## Exercise prompt:
Find every line in the entries that holds the string "After" and report it.
Material for this exercise START
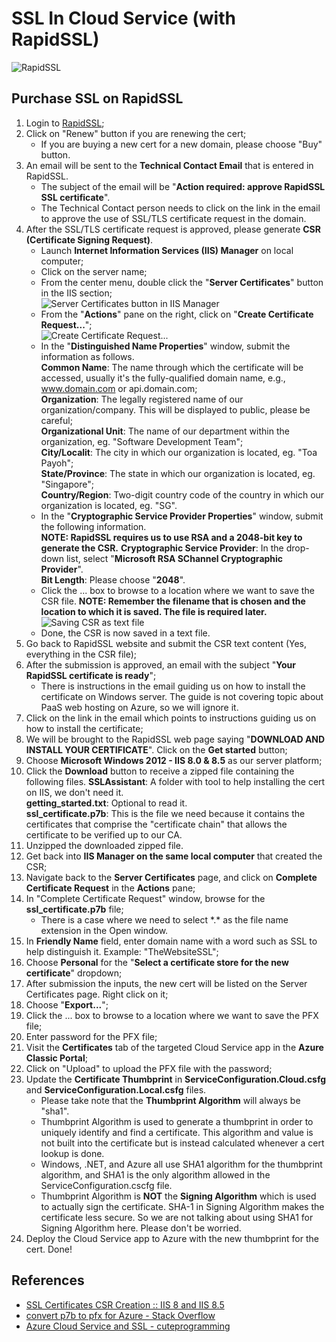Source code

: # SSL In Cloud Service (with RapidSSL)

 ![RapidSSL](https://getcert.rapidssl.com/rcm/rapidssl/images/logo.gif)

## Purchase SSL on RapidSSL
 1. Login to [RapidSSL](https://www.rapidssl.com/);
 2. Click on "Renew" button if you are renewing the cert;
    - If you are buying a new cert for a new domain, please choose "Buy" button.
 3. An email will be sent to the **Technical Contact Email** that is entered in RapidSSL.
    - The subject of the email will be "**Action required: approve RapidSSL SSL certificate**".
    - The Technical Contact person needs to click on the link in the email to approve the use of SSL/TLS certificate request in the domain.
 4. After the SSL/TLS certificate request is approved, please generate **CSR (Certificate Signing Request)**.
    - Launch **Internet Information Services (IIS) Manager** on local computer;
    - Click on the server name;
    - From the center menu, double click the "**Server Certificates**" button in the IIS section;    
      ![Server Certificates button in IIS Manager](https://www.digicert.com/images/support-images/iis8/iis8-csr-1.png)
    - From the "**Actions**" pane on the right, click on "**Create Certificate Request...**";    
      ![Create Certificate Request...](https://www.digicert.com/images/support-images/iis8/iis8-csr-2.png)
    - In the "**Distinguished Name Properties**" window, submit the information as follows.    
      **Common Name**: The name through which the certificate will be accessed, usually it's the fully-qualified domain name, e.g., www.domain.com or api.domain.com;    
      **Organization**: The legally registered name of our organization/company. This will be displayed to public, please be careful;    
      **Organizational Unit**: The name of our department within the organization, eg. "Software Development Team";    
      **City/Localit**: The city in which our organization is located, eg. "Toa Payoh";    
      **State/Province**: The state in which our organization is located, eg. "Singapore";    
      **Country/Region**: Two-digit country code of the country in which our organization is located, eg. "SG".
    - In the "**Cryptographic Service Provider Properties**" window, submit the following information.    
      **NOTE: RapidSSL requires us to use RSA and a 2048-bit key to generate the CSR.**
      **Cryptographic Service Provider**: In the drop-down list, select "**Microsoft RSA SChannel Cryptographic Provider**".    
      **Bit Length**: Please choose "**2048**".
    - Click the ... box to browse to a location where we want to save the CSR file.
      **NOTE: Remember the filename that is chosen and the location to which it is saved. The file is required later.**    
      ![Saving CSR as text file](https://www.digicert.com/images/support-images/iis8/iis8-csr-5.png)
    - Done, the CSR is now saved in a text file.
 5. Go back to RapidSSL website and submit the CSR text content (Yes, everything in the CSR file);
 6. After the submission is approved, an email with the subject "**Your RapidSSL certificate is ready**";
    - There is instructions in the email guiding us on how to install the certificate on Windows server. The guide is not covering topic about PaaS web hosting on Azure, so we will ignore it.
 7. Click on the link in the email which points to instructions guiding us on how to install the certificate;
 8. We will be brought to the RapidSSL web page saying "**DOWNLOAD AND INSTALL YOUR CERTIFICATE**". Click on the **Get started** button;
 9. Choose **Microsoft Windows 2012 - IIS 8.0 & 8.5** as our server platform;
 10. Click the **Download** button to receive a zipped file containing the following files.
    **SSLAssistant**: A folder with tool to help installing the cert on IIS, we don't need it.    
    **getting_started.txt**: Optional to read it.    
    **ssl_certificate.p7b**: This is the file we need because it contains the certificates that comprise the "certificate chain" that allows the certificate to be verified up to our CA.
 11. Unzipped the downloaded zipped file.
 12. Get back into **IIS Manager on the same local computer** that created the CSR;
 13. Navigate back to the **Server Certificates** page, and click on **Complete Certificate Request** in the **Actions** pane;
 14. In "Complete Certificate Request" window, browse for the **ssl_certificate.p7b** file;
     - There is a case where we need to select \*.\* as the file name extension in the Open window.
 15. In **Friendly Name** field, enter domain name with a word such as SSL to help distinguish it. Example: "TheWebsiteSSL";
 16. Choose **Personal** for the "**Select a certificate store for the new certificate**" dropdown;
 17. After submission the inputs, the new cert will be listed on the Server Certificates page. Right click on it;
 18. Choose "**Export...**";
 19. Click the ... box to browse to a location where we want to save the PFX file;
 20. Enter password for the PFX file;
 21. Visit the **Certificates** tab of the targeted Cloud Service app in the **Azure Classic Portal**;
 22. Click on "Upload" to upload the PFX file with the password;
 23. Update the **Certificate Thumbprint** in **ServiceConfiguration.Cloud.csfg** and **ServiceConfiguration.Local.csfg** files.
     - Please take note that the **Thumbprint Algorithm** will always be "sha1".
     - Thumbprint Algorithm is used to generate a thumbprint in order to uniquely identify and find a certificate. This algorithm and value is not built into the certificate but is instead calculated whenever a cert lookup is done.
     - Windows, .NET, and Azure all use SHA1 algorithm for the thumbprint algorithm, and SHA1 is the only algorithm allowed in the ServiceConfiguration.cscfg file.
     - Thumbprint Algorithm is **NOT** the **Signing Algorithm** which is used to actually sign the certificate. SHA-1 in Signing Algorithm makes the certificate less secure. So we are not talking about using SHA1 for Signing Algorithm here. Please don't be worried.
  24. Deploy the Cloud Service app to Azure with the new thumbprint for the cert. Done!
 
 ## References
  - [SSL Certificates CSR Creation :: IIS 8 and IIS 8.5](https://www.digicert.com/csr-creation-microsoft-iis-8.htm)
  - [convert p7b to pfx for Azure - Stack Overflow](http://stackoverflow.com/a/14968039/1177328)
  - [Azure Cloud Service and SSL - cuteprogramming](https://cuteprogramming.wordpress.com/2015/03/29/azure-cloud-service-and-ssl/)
Material for this exercise END
Material for this exercise START
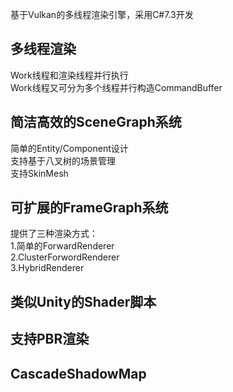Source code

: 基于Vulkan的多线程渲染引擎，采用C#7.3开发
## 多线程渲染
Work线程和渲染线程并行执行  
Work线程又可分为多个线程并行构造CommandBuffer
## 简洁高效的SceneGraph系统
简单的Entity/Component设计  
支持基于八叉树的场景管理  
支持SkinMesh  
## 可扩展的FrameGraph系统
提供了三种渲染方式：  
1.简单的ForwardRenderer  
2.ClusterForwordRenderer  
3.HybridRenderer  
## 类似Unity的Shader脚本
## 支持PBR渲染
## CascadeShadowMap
Material for this exercise END
## Written solution:
 4. After the SSL/TLS certificate request is approved, please generate **CSR (Certificate Signing Request)**.
 6. After the submission is approved, an email with the subject "**Your RapidSSL certificate is ready**";
 17. After submission the inputs, the new cert will be listed on the Server Certificates page. Right click on it;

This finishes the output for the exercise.